** Aim of the task **
Scan the entries below, and for each line that includes the word "Common", make a copy.
------------------------------------------------------------------------
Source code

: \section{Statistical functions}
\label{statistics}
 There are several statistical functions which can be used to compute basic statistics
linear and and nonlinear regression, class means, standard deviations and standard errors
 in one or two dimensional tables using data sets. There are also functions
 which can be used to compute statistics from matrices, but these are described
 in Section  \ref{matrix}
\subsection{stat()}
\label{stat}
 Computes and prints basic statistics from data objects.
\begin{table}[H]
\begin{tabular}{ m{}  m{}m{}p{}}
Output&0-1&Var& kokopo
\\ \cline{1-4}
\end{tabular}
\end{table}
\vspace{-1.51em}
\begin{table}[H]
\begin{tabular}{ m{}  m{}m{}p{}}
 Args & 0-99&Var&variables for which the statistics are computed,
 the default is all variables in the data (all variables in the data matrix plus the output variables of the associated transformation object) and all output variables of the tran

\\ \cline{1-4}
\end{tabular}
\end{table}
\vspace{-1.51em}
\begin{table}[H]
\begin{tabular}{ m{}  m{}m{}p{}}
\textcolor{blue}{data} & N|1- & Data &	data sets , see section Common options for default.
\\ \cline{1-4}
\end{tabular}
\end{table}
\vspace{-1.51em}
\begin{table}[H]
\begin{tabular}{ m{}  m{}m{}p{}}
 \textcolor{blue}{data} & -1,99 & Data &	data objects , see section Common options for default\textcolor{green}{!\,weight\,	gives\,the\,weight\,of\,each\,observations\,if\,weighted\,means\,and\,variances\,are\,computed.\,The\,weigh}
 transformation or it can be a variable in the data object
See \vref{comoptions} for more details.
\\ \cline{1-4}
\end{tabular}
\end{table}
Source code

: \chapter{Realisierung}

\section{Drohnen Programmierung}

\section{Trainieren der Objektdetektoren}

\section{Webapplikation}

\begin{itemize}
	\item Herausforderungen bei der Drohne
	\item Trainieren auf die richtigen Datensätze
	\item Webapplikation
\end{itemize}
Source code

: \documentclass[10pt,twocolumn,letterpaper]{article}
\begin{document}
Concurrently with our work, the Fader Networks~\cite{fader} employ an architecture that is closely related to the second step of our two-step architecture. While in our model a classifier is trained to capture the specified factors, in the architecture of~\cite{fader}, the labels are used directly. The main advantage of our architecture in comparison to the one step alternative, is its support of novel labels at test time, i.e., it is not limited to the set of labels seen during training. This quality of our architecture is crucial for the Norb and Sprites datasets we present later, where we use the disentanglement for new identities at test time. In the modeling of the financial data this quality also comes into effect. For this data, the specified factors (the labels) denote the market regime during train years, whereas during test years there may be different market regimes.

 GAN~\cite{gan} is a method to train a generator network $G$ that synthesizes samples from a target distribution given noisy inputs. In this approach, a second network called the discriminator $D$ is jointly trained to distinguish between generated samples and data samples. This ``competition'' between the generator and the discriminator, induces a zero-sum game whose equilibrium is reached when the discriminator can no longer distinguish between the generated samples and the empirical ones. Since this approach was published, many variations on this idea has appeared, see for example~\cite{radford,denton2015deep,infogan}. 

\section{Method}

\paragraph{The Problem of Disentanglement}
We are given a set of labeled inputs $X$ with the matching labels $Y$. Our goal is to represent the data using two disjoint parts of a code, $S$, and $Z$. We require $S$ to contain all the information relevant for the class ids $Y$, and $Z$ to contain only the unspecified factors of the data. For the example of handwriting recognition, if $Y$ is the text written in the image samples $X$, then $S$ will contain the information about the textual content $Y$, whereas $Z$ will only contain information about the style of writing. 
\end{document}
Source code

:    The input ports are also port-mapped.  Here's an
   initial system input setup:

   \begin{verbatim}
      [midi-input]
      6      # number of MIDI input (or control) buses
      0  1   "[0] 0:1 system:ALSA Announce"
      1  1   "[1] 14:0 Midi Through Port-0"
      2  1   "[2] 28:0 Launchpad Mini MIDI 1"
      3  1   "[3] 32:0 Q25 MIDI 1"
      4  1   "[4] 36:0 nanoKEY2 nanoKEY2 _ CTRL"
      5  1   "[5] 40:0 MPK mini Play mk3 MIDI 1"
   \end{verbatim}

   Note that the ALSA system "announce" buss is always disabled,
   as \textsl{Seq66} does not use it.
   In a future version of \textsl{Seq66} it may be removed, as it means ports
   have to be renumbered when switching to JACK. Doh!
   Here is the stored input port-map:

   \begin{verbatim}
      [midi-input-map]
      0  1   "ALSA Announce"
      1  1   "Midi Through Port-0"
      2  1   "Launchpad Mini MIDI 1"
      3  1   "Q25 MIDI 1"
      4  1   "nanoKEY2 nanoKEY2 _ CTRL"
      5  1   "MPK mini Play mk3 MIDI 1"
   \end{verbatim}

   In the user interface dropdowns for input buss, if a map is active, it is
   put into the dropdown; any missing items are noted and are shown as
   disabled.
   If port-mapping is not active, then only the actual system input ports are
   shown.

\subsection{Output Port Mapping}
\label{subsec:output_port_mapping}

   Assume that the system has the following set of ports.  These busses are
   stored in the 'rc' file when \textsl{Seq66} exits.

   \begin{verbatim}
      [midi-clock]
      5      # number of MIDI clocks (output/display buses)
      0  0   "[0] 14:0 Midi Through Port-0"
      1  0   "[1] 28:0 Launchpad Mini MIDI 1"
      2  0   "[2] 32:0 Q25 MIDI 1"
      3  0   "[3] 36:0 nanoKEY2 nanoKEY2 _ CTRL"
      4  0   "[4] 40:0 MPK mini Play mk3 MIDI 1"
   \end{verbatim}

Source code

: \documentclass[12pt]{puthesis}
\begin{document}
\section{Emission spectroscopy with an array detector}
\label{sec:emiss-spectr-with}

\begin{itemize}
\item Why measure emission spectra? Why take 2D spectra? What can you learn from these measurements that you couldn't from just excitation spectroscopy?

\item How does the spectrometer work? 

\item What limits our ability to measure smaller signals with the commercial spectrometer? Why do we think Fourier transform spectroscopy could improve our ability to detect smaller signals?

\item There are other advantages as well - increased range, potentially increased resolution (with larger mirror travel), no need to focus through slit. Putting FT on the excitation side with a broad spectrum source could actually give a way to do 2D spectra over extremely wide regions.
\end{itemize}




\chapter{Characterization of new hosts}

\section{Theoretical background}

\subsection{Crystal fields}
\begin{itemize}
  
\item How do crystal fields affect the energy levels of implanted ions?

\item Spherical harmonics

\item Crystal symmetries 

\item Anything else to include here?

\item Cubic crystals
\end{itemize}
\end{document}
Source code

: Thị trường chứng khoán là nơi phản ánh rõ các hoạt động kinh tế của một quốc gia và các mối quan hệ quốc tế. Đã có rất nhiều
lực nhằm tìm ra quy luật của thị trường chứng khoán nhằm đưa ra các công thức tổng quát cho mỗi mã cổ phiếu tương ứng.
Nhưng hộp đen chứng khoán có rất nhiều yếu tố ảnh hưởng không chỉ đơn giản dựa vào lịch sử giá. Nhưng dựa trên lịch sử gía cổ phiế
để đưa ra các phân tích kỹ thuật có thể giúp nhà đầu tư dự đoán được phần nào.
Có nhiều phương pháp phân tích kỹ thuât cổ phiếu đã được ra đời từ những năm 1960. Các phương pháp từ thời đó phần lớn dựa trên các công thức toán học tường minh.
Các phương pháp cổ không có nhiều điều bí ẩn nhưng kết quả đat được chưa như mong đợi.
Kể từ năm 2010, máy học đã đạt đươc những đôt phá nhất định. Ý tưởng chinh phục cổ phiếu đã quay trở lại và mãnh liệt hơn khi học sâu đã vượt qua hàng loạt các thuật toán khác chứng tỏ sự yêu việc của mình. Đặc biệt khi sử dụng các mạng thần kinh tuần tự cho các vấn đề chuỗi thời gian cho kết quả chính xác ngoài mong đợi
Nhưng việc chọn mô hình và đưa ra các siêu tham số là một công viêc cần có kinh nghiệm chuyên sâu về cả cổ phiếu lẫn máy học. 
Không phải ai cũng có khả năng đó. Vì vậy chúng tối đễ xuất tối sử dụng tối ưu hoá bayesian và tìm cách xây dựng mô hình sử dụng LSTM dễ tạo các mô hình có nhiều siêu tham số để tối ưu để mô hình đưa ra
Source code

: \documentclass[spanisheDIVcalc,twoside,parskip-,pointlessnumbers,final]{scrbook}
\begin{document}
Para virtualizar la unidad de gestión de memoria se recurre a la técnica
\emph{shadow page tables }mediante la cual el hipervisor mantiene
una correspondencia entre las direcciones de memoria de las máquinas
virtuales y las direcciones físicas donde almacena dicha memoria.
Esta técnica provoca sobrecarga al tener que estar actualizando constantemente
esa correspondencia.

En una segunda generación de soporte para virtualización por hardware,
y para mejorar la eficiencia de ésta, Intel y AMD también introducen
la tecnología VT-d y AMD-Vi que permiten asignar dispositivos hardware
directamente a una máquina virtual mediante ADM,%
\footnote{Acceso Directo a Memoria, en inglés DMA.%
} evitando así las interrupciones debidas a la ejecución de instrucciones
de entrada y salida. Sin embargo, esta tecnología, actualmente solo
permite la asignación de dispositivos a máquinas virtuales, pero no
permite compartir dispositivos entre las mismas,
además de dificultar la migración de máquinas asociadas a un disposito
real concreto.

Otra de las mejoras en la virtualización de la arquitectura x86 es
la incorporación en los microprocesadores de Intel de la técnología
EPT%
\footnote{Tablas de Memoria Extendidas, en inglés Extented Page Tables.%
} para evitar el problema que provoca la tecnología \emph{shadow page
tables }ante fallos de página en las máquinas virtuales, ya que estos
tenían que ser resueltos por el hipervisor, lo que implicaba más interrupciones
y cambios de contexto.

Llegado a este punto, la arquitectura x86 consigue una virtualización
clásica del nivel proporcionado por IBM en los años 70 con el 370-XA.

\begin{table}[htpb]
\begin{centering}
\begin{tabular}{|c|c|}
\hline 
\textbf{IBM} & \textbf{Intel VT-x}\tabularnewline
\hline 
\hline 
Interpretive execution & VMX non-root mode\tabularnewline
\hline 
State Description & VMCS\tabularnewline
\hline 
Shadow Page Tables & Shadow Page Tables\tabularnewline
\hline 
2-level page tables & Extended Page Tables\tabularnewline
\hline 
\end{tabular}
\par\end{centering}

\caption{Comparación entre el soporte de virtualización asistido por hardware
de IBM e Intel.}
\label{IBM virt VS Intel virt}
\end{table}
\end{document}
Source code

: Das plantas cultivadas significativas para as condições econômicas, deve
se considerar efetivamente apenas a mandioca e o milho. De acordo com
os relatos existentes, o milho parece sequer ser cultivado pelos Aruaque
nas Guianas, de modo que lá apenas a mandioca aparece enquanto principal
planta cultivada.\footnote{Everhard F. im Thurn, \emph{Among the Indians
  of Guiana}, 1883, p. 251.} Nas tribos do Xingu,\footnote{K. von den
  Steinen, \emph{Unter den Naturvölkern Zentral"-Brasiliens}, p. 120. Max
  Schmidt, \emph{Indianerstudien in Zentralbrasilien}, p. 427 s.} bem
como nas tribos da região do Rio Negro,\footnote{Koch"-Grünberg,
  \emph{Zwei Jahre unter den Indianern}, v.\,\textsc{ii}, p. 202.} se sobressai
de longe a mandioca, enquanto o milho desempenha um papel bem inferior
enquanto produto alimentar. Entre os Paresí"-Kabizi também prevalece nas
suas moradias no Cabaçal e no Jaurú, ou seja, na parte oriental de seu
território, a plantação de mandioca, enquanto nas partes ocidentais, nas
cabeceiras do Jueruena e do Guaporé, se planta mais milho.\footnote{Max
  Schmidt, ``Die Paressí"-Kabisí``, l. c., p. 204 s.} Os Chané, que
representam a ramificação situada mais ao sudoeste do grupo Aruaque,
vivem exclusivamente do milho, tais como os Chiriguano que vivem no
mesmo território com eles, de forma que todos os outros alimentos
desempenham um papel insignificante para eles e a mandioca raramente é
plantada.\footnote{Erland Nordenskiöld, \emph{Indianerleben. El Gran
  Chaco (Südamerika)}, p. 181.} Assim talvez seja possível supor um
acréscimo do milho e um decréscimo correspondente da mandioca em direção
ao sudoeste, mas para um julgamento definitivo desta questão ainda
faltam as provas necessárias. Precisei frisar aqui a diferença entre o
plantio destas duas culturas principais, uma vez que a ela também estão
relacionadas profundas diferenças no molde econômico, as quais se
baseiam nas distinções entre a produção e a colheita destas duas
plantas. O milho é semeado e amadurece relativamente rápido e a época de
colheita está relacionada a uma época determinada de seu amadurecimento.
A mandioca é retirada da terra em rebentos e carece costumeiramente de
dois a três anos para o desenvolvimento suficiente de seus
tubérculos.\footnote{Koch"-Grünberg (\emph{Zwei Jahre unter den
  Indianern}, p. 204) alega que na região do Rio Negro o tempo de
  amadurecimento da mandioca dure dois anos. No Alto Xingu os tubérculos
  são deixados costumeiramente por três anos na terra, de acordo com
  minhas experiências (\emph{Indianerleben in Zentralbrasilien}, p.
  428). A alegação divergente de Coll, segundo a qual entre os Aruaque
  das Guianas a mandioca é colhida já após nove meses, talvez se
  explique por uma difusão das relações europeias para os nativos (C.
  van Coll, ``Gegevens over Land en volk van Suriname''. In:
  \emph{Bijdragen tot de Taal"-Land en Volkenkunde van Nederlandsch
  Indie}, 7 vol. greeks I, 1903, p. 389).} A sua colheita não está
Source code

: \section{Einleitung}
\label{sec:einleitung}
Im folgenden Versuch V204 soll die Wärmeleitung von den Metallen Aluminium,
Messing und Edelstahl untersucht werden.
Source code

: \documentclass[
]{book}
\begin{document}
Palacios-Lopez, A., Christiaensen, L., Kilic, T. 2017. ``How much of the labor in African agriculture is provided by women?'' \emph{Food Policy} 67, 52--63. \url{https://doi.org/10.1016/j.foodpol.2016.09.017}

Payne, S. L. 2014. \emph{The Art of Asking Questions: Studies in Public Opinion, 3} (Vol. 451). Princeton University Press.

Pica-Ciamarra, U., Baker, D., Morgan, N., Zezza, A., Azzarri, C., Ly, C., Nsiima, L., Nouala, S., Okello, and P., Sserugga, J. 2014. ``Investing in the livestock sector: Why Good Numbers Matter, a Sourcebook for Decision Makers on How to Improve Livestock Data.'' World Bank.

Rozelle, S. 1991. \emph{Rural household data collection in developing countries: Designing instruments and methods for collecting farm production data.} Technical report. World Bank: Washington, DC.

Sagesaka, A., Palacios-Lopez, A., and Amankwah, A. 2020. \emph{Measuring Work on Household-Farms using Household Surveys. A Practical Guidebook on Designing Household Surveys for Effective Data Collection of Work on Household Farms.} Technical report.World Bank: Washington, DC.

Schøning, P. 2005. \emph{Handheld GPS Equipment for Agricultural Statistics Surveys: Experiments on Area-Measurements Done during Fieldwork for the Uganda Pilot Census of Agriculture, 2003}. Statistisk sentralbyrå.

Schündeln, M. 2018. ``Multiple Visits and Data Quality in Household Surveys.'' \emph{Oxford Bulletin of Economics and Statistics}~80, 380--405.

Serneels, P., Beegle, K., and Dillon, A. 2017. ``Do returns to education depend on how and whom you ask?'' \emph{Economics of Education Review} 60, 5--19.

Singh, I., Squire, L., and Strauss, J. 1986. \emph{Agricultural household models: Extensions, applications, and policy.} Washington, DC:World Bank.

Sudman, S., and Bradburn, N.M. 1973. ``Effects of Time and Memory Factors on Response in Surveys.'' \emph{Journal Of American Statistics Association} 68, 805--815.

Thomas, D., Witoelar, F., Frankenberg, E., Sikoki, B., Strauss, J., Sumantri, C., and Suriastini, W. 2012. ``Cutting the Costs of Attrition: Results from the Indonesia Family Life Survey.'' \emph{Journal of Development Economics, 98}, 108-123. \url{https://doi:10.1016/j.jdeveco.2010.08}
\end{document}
------------------------------------------------------------------------
** Result **
\textcolor{blue}{data} & N|1- & Data &	data sets , see section Common options for default.
 \textcolor{blue}{data} & -1,99 & Data &	data objects , see section Common options for default\textcolor{green}{!\,weight\,	gives\,the\,weight\,of\,each\,observations\,if\,weighted\,means\,and\,variances\,are\,computed.\,The\,weigh}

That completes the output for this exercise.